> [Dataset records]
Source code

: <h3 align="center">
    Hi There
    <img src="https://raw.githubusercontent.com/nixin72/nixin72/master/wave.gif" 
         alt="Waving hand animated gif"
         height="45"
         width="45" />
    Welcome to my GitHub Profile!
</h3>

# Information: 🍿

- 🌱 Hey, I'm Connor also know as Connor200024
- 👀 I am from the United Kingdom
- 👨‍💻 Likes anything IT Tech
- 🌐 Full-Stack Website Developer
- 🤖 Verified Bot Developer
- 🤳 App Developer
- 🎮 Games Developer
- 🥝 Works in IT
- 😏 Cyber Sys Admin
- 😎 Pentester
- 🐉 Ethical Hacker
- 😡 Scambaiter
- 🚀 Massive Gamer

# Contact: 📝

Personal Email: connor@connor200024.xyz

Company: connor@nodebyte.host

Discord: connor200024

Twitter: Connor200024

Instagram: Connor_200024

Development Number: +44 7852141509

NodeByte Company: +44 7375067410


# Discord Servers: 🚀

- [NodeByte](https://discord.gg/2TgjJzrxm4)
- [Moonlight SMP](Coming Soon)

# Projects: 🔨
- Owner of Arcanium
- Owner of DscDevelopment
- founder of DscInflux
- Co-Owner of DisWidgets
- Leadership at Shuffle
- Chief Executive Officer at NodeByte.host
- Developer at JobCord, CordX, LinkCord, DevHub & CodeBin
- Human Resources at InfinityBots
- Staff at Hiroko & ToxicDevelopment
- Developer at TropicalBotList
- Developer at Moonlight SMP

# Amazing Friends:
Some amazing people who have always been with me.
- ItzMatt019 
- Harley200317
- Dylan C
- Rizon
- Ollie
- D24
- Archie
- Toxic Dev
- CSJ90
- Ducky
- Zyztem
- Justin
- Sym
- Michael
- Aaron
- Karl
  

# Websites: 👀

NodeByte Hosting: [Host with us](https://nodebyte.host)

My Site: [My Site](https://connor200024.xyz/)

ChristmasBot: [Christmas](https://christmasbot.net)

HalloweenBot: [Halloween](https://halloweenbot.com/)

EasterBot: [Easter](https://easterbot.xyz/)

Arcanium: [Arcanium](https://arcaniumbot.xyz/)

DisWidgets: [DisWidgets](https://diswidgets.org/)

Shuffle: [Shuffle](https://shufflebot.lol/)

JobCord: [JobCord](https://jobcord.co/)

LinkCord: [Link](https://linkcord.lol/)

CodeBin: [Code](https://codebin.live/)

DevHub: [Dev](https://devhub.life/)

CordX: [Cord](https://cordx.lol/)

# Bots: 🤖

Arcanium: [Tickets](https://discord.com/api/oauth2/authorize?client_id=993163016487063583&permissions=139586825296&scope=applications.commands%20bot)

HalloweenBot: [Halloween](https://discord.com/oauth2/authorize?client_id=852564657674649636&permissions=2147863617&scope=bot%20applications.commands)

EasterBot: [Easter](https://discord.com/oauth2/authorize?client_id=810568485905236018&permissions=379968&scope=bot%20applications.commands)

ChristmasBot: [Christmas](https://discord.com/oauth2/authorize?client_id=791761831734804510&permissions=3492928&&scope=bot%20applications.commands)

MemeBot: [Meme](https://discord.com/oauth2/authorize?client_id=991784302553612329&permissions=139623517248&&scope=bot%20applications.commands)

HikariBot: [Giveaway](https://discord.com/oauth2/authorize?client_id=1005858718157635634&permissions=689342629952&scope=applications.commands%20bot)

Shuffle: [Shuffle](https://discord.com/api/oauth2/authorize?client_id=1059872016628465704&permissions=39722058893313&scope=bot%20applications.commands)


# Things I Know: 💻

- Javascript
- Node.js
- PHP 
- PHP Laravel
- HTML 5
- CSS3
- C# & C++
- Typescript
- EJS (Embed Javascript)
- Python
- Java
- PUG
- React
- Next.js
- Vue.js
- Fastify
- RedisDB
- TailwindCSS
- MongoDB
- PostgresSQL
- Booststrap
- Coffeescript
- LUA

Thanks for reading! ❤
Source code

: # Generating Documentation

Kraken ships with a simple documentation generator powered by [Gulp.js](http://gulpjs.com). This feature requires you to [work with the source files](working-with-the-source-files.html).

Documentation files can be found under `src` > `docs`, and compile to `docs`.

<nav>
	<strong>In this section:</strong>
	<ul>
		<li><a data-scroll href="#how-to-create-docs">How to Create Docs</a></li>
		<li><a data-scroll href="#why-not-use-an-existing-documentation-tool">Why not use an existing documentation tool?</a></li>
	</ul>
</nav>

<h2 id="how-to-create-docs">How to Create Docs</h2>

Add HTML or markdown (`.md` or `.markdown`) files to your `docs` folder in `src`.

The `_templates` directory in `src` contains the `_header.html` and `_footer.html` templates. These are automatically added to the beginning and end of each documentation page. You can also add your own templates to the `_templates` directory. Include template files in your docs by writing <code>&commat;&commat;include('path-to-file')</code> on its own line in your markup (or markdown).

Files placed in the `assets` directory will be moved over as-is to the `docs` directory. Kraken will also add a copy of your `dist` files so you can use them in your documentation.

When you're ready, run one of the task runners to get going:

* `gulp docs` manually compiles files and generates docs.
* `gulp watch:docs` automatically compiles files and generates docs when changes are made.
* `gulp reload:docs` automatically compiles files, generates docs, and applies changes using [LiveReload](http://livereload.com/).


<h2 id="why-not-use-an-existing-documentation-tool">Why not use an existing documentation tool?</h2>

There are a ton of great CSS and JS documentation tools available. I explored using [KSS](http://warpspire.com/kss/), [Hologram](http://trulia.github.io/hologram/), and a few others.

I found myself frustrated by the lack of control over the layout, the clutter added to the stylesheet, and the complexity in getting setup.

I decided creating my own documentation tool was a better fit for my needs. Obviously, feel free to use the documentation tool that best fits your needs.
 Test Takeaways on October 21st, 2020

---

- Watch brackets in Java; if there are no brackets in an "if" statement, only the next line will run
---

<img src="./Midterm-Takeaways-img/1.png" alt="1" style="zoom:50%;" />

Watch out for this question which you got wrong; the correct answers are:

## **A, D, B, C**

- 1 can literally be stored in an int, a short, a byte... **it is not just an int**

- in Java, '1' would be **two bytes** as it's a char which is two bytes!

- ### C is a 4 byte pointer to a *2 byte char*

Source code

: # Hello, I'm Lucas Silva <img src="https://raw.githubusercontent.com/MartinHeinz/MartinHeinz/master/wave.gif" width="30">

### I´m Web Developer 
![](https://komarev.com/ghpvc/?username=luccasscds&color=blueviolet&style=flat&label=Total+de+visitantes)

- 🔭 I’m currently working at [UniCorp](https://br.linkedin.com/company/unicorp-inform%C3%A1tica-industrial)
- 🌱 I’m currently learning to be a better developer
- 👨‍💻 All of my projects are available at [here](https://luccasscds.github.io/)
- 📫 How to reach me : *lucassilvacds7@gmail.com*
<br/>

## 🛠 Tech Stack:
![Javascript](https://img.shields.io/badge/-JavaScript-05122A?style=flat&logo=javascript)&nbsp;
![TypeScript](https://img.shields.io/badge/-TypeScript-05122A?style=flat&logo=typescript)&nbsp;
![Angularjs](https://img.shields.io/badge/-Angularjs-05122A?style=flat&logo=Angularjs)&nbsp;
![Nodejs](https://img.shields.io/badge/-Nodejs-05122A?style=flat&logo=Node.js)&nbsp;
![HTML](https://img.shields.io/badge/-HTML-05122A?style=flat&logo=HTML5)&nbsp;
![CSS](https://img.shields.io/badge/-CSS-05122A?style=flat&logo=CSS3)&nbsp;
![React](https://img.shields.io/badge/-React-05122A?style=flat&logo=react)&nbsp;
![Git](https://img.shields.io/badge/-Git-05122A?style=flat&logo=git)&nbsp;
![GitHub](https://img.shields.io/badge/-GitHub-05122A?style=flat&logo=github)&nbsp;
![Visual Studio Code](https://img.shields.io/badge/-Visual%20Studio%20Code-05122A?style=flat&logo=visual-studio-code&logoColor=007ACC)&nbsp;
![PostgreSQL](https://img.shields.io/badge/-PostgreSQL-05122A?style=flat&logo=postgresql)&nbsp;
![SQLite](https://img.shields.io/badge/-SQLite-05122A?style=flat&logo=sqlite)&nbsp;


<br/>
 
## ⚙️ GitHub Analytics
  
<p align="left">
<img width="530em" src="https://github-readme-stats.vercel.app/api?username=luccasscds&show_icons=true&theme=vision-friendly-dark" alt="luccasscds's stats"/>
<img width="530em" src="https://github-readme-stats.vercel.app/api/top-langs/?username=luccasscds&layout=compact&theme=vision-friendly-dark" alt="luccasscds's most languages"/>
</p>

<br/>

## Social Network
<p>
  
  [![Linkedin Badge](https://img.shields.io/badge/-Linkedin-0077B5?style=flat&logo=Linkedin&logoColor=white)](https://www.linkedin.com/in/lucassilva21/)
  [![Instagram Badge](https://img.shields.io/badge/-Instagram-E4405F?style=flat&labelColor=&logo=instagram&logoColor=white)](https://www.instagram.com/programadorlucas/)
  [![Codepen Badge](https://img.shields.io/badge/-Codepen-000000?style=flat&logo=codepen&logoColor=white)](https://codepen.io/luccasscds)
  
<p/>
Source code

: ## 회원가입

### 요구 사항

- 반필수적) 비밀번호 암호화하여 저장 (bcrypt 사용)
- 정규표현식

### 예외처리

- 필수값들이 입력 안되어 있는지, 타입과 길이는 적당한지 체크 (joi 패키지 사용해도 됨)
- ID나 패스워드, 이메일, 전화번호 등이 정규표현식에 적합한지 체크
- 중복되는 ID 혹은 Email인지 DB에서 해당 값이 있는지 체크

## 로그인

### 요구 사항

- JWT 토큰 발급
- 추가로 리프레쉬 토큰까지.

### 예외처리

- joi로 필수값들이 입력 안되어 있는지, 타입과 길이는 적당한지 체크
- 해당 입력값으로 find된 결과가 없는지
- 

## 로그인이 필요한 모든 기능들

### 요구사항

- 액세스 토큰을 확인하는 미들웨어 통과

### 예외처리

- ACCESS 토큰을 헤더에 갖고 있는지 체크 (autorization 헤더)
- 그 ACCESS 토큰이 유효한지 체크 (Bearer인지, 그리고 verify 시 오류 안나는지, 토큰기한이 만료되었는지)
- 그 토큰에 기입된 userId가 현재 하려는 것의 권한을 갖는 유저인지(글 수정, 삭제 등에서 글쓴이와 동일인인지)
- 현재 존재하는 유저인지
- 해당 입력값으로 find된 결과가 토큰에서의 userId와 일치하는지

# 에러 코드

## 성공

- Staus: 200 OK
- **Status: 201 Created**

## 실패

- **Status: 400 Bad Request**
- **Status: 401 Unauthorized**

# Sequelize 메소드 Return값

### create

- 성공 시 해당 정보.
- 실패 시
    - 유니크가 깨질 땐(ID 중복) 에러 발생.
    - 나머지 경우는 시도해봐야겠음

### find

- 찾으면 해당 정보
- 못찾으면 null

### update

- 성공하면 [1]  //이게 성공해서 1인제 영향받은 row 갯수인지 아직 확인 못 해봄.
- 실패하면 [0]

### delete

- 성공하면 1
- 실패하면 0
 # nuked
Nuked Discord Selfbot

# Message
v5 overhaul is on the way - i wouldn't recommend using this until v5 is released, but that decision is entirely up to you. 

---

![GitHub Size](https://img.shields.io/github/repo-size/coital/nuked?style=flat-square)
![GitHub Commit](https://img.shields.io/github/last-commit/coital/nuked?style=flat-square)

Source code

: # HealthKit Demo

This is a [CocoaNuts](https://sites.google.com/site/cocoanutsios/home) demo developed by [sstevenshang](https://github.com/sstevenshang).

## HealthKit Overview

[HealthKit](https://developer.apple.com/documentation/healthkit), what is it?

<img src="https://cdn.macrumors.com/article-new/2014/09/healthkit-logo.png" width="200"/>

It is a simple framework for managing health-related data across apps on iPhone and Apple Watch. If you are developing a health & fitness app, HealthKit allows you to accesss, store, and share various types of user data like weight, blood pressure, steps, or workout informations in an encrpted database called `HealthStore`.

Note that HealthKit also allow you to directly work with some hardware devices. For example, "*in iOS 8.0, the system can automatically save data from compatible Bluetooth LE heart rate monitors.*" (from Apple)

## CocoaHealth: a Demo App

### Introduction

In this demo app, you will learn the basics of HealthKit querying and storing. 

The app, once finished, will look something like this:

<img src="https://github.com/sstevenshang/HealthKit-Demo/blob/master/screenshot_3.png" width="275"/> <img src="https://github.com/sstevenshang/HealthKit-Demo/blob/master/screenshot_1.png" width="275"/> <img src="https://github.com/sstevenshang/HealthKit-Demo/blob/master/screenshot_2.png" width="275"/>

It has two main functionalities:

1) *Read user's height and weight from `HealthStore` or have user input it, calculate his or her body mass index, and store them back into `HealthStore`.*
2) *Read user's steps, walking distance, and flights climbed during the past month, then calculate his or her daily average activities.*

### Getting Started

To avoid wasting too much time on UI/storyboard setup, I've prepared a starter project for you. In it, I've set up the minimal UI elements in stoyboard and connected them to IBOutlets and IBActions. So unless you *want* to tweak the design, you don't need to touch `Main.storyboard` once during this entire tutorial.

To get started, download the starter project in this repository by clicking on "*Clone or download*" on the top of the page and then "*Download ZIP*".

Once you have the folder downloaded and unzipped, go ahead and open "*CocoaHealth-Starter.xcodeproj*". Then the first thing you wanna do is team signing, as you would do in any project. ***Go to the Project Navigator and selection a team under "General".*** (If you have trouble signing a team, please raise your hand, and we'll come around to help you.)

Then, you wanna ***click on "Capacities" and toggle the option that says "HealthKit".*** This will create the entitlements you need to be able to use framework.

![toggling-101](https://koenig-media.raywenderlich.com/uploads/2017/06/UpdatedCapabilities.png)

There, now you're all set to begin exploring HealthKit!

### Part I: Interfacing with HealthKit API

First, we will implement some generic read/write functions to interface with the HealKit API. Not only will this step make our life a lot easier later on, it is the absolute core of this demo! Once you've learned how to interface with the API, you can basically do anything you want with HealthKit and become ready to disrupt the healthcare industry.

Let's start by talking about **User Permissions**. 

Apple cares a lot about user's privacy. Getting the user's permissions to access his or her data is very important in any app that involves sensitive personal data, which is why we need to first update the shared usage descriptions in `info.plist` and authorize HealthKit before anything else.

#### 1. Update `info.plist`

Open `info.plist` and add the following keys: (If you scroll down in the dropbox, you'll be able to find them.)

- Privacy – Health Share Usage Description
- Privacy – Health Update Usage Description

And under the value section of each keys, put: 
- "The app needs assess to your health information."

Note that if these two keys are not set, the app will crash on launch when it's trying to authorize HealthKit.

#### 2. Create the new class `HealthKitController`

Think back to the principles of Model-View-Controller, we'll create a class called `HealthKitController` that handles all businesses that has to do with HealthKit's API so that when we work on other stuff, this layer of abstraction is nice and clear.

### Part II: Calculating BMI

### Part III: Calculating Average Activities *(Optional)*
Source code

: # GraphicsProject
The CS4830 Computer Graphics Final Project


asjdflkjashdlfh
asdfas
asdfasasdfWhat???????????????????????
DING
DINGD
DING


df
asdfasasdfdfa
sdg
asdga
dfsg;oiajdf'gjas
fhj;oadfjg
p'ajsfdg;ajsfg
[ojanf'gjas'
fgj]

> [Exercise]
Your answer should be the lines of the listing above between the line holding "- 해당 입력값으로 find된 결과가 토큰에서의 userId와 일치하는지" and the line holding "# HealthKit Demo", inclusive, restated word for word and alone.

> [Output of the exercise]
- 해당 입력값으로 find된 결과가 토큰에서의 userId와 일치하는지

# 에러 코드

## 성공

- Staus: 200 OK
- **Status: 201 Created**

## 실패

- **Status: 400 Bad Request**
- **Status: 401 Unauthorized**

# Sequelize 메소드 Return값

### create

- 성공 시 해당 정보.
- 실패 시
    - 유니크가 깨질 땐(ID 중복) 에러 발생.
    - 나머지 경우는 시도해봐야겠음

### find

- 찾으면 해당 정보
- 못찾으면 null

### update

- 성공하면 [1]  //이게 성공해서 1인제 영향받은 row 갯수인지 아직 확인 못 해봄.
- 실패하면 [0]

### delete

- 성공하면 1
- 실패하면 0
 # nuked
Nuked Discord Selfbot

# Message
v5 overhaul is on the way - i wouldn't recommend using this until v5 is released, but that decision is entirely up to you. 

---

![GitHub Size](https://img.shields.io/github/repo-size/coital/nuked?style=flat-square)
![GitHub Commit](https://img.shields.io/github/last-commit/coital/nuked?style=flat-square)

Source code

: # HealthKit Demo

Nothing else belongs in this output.